The \bold{Optimal String Alignment distance} (\code{osa}) is like the Levenshtein
distance but also allows transposition of adjacent characters. Here, each
substring  may be edited only once. (For example, a character cannot be transposed twice
to move it forward in the string). If \code{maxDist} is exceeded \code{Inf}  is returned.

The \bold{full Damerau-Levensthein distance} (\code{dl}) allows for multiple
edits on substrings. If \code{maxDist} is exceeded \code{Inf}  is returned.

The \bold{longest common substring} is defined as the longest string that can be
obtained by pairing characters from \code{a} and \code{b} while keeping the order
of characters intact. The \bold{lcs-distance} is defined as the number of unpaired characters.
The distance is equivalent to the edit distance allowing only deletions and insertions,
each with weight one. If \code{maxDist} is exceeded \code{Inf}  is returned.

A \bold{\eqn{q}-gram} is a subsequence of \eqn{q} \emph{consecutive}
characters of a string. If \eqn{x} (\eqn{y}) is the vector of counts
of \eqn{q}-gram occurrences in \code{a} (\code{b}), the \bold{\eqn{q}-gram distance}
is given by the sum over the absolute differences \eqn{|x_i-y_i|}.
The computation is aborted when \code{q} is is larger than the length of
any of the strings. In that case \code{Inf}  is returned.

The \bold{cosine distance} is computed as \eqn{1-x\cdot y/(\|x\|\|y\|)}, where \eqn{x} and
\eqn{y} were defined above.

Let \eqn{X} be the set of unique \eqn{q}-grams in \code{a} and \eqn{Y} the set of unique
\eqn{q}-grams in \code{b}. The \bold{Jaccard distance} is given by \eqn{1-|X\cap Y|/|X\cup Y|}.

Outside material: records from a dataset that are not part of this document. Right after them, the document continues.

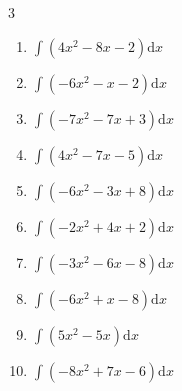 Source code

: \begin{multicols}{3}
\begin{enumerate}

\columnbreak %

\resetques

  \item $\displaystyle \int \left( 4x^{2}-8x-2 \right) \mathrm{d}x$


  \item $\displaystyle \int \left( -6x^{2}-x-2 \right) \mathrm{d}x$


  \item $\displaystyle \int \left( -7x^{2}-7x+3 \right) \mathrm{d}x$


  \item $\displaystyle \int \left( 4x^{2}-7x-5 \right) \mathrm{d}x$


  \item $\displaystyle \int \left( -6x^{2}-3x+8 \right) \mathrm{d}x$


  \item $\displaystyle \int \left( -2x^{2}+4x+2 \right) \mathrm{d}x$


  \item $\displaystyle \int \left( -3x^{2}-6x-8 \right) \mathrm{d}x$


  \item $\displaystyle \int \left( -6x^{2}+x-8 \right) \mathrm{d}x$


  \item $\displaystyle \int \left( 5x^{2}-5x \right) \mathrm{d}x$


  \item $\displaystyle \int \left( -8x^{2}+7x-6 \right) \mathrm{d}x$


\end{enumerate}
\end{multicols}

The \bold{Jaro distance} (\code{method='jw'}, \code{p=0}), is a number
between 0 (exact match) and 1 (completely dissimilar) measuring
dissimilarity between strings.  It is defined to be 0 when both strings have
length 0, and 1 when  there are no character matches between \code{a} and
\code{b}.  Otherwise, the Jaro distance is defined as
\eqn{1-(1/3)(w_1m/|a| + w_2m/|b| + w_3(m-t)/m)}.
Here,\eqn{|a|} indicates the number of characters in \code{a}, \eqn{m} is
the number of character matches and \eqn{t} the number of transpositions of
matching characters. The \eqn{w_i} are weights associated with the characters
in \code{a}, characters in \code{b} and with transpositions.  A character
\eqn{c} of \code{a} \emph{matches} a character from \code{b} when \eqn{c}
occurs in \code{b}, and the index of \eqn{c} in \code{a} differs less than
\eqn{\max(|a|,|b|)/2 -1} (where we use integer division) from the index of
\eqn{c} in \code{b}. Two matching characters are transposed when they are
matched but they occur in different order in string \code{a} and \code{b}.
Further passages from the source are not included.